Saved data entries:
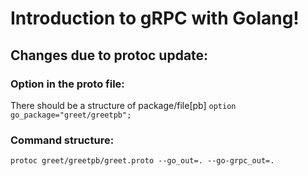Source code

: 
# Introduction to gRPC with Golang!

## Changes due to protoc update:

### Option in the proto file:
There should be a structure of package/file[pb]
```option go_package="greet/greetpb";```

### Command structure:
```protoc greet/greetpb/greet.proto --go_out=. --go-grpc_out=.```

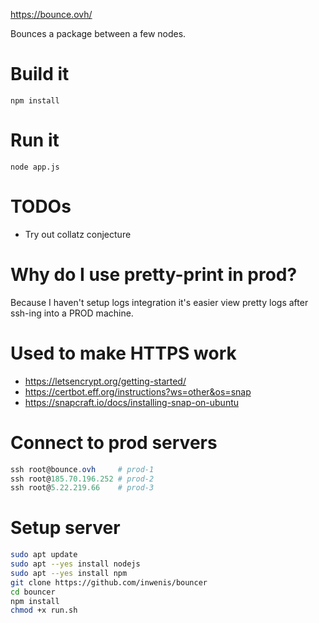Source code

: https://bounce.ovh/

Bounces a package between a few nodes.

# Build it
```
npm install
```

# Run it
```
node app.js
```

# TODOs
- Try out collatz conjecture

# Why do I use pretty-print in prod?
Because I haven't setup logs integration it's easier view pretty logs after ssh-ing into a PROD machine.

# Used to make HTTPS work
- https://letsencrypt.org/getting-started/
- https://certbot.eff.org/instructions?ws=other&os=snap
- https://snapcraft.io/docs/installing-snap-on-ubuntu

# Connect to prod servers
```PowerShell
ssh root@bounce.ovh     # prod-1
ssh root@185.70.196.252 # prod-2
ssh root@5.22.219.66    # prod-3
```

# Setup server

```bash
sudo apt update
sudo apt --yes install nodejs
sudo apt --yes install npm
git clone https://github.com/inwenis/bouncer
cd bouncer
npm install
chmod +x run.sh
```
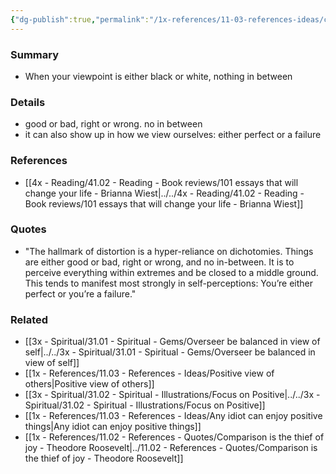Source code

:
 ```yaml
---
{"dg-publish":true,"permalink":"/1x-references/11-03-references-ideas/cognitive-biases-polarization/","title":"Cognitive biases - Polarization"}
---
```



### Summary
- When your viewpoint is either black or white, nothing in between

### Details
- good or bad, right or wrong. no in between
- it can also show up in how we view ourselves: either perfect or a failure

### References
- [[4x - Reading/41.02 - Reading - Book reviews/101 essays that will change your life - Brianna Wiest\|../../4x - Reading/41.02 - Reading - Book reviews/101 essays that will change your life - Brianna Wiest]]

### Quotes
- "The hallmark of distortion is a hyper-reliance on dichotomies. Things are either good or bad, right or wrong, and no in-between. It is to perceive everything within extremes and be closed to a middle ground. This tends to manifest most strongly in self-perceptions: You’re either perfect or you’re a failure."

### Related
- [[3x - Spiritual/31.01 - Spiritual - Gems/Overseer be balanced in view of self\|../../3x - Spiritual/31.01 - Spiritual - Gems/Overseer be balanced in view of self]]
- [[1x - References/11.03 - References - Ideas/Positive view of others\|Positive view of others]]
- [[3x - Spiritual/31.02 - Spiritual - Illustrations/Focus on Positive\|../../3x - Spiritual/31.02 - Spiritual - Illustrations/Focus on Positive]]
- [[1x - References/11.03 - References - Ideas/Any idiot can enjoy positive things\|Any idiot can enjoy positive things]]
- [[1x - References/11.02 - References - Quotes/Comparison is the thief of joy - Theodore Roosevelt\|../11.02 - References - Quotes/Comparison is the thief of joy - Theodore Roosevelt]]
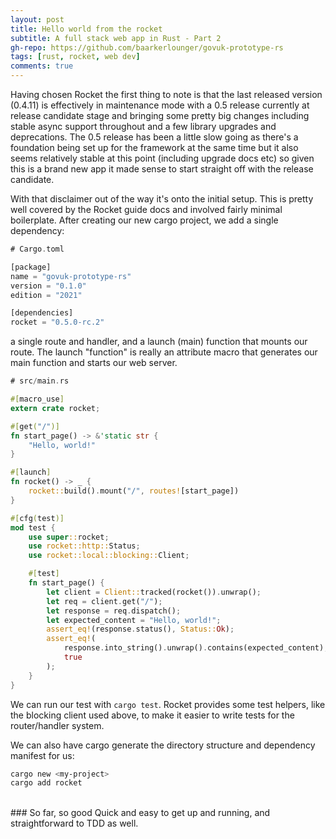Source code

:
 ```yaml
---
layout: post
title: Hello world from the rocket
subtitle: A full stack web app in Rust - Part 2
gh-repo: https://github.com/baarkerlounger/govuk-prototype-rs
tags: [rust, rocket, web dev]
comments: true
---
```


Having chosen Rocket the first thing to note is that the last released version (0.4.11) is effectively in maintenance mode with a 0.5 release currently at release candidate stage and bringing some pretty big changes including stable async support throughout and a few library upgrades and deprecations. The 0.5 release has been a little slow going as there's a foundation being set up for the framework at the same time but it also seems relatively stable at this point (including upgrade docs etc) so given this is a brand new app it made sense to start straight off with the release candidate.

With that disclaimer out of the way it's onto the initial setup. This is pretty well covered by the Rocket guide docs and involved fairly minimal boilerplate. After creating our new cargo project, we add a single dependency:

```rust
# Cargo.toml

[package]
name = "govuk-prototype-rs"
version = "0.1.0"
edition = "2021"

[dependencies]
rocket = "0.5.0-rc.2"

```
a single route and handler, and a launch (main) function that mounts our route. The launch "function" is really an attribute macro that generates our main function and starts our web server.

```rust
# src/main.rs

#[macro_use]
extern crate rocket;

#[get("/")]
fn start_page() -> &'static str {
    "Hello, world!"
}

#[launch]
fn rocket() -> _ {
    rocket::build().mount("/", routes![start_page])
}

#[cfg(test)]
mod test {
    use super::rocket;
    use rocket::http::Status;
    use rocket::local::blocking::Client;

    #[test]
    fn start_page() {
        let client = Client::tracked(rocket()).unwrap();
        let req = client.get("/");
        let response = req.dispatch();
        let expected_content = "Hello, world!";
        assert_eq!(response.status(), Status::Ok);
        assert_eq!(
            response.into_string().unwrap().contains(expected_content),
            true
        );
    }
}
```

We can run our test with `cargo test`. Rocket provides some test helpers, like the blocking client used above, to make it easier to write tests for the router/handler system.

We can also have cargo generate the directory structure and dependency manifest for us:

```bash
cargo new <my-project>
cargo add rocket
```

<br/>
### So far, so good
Quick and easy to get up and running, and straightforward to TDD as well.
<br/><br/>
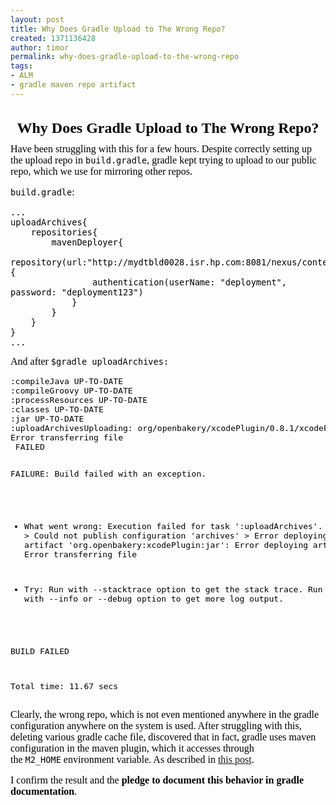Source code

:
 ```yaml
---
layout: post
title: Why Does Gradle Upload to The Wrong Repo?
created: 1371136428
author: timor
permalink: why-does-gradle-upload-to-the-wrong-repo
tags:
- ALM
- gradle maven repo artifact
---
```

<h1 class="title" style="font-size: x-large; margin-bottom: 1ex; text-align: center; color: rgb(0, 0, 0); font-family: 'Times New Roman';">
	Why Does Gradle Upload to The Wrong Repo?</h1>
<div class="standard" style="margin-bottom: 2ex; color: rgb(0, 0, 0); font-family: 'Times New Roman'; font-size: medium;">
	Have been struggling with this for a few hours. Despite correctly setting up the upload repo in&nbsp;<code class="flex_code">build.gradle</code>, gradle kept trying to upload to our public repo, which we use for mirroring other repos.</div>
<div class="standard" style="margin-bottom: 2ex; color: rgb(0, 0, 0); font-family: 'Times New Roman'; font-size: medium;">
	<code class="flex_code">build.gradle</code>:</div>
<div class="standard" style="margin-bottom: 2ex; color: rgb(0, 0, 0); font-family: 'Times New Roman'; font-size: medium;">
	<div class="float float-listings">
		<pre>
<code class="flex_code">...
uploadArchives{
	repositories{
		mavenDeployer{
			repository(url:&quot;http://mydtbld0028.isr.hp.com:8081/nexus/content/repositories/releases/&quot;){
				authentication(userName: &quot;deployment&quot;, password: &quot;deployment123&quot;)
			}
		}
	}
}
...</code></pre>
	</div>
</div>
<div class="standard" style="margin-bottom: 2ex; color: rgb(0, 0, 0); font-family: 'Times New Roman'; font-size: medium;">
	And after&nbsp;<code class="flex_code">$gradle uploadArchives:</code></div>
<div class="standard" style="margin-bottom: 2ex; color: rgb(0, 0, 0); font-family: 'Times New Roman'; font-size: medium;">
</div>
<div class="float float-listings" style="color: rgb(0, 0, 0); font-family: 'Times New Roman'; font-size: medium;">
	<pre>
:compileJava UP-TO-DATE
:compileGroovy UP-TO-DATE
:processResources UP-TO-DATE
:classes UP-TO-DATE
:jar UP-TO-DATE
:uploadArchivesUploading: org/openbakery/xcodePlugin/0.8.1/xcodePlugin-0.8.1.jar to repository remote at https://mydtbld0028.isr.hp.com:8081/nexus/content/repositories/releases/
Error transferring file
 FAILED

FAILURE: Build failed with an exception.

* What went wrong:
Execution failed for task &#39;:uploadArchives&#39;.
&gt; Could not publish configuration &#39;archives&#39;
   &gt; Error deploying artifact &#39;org.openbakery:xcodePlugin:jar&#39;: Error deploying artifact: Error transferring file

* Try:
Run with --stacktrace option to get the stack trace. Run with --info or --debug option to get more log output.

BUILD FAILED

Total time: 11.67 secs</pre>
</div>
<div class="standard" style="margin-bottom: 2ex; color: rgb(0, 0, 0); font-family: 'Times New Roman'; font-size: medium;">
	Clearly, the wrong repo, which is not even mentioned anywhere in the gradle configuration anywhere on the system is used. After struggling with this, deleting various gradle cache file, discovered that in fact, gradle uses maven configuration in the maven plugin, which it accesses through the&nbsp;<code class="flex_code">M2_HOME</code>&nbsp;environment variable. As described in&nbsp;<a href="http://forums.gradle.org/gradle/topics/why_does_maven_deployer_ignore_the_specified_repository">this post</a>.</div>
<div class="standard" style="margin-bottom: 2ex; color: rgb(0, 0, 0); font-family: 'Times New Roman'; font-size: medium;">
	I confirm the result and the<strong>&nbsp;pledge to document this behavior in gradle documentation</strong>.</div>
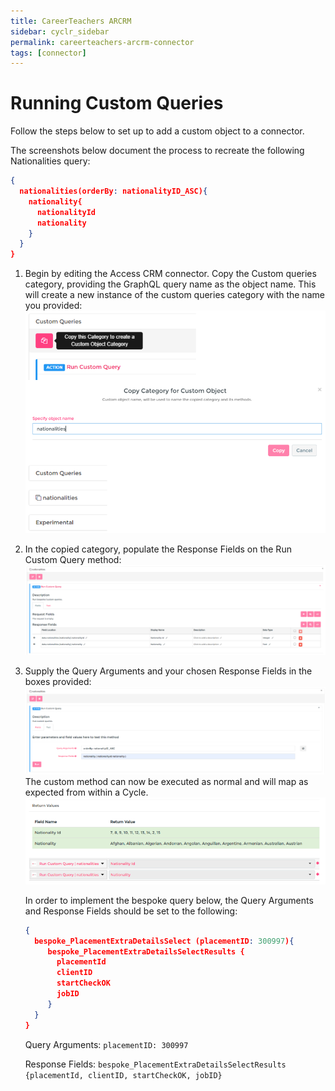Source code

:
 ```yaml
---
title: CareerTeachers ARCRM
sidebar: cyclr_sidebar
permalink: careerteachers-arcrm-connector
tags: [connector]
---
```


# Running Custom Queries

Follow the steps below to set up to add a custom object to a connector.

The screenshots below document the process to recreate the following Nationalities query:

```json
{
  nationalities(orderBy: nationalityID_ASC){
    nationality{
      nationalityId
      nationality
    }
  }
}
```

1. Begin by editing the Access CRM connector. Copy the Custom queries category, providing the
   GraphQL query name as the object name. This will create a new instance of the custom queries
   category with the name you provided:
   ![Create Custom Object Category Instructions](./images/CareerTeachers-ARCRM1.png)
2. In the copied category, populate the Response Fields on the Run Custom Query method: ![Run Custom Query](./images/CareerTeachers-ARCRM2.png)
3. Supply the Query Arguments and your chosen Response Fields in the boxes provided:
   ![Supply Query Arguments](./images/CareerTeachers-ARCRM3.png)
   The custom method can now be executed as normal and will map as expected from within a Cycle.
   ![Custom Object Query Results](./images/CareerTeachers-ARCRM4.png)

   In order to implement the bespoke query below, the Query Arguments and Response Fields should be
   set to the following:

   ```json
   {
     bespoke_PlacementExtraDetailsSelect (placementID: 300997){
        bespoke_PlacementExtraDetailsSelectResults {
          placementId
          clientID
          startCheckOK
          jobID
        }
     }
   }
   ```

   Query Arguments: `placementID: 300997`

   Response Fields: `bespoke_PlacementExtraDetailsSelectResults {placementId, clientID, startCheckOK, jobID}`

* _Work instruction_: What are the lines, exactly as written above, from the line with "The screenshots below" to the line with "1. Begin by", both included? Output only those.

* _Task result_:
The screenshots below document the process to recreate the following Nationalities query:

```json
{
  nationalities(orderBy: nationalityID_ASC){
    nationality{
      nationalityId
      nationality
    }
  }
}
```

1. Begin by editing the Access CRM connector. Copy the Custom queries category, providing the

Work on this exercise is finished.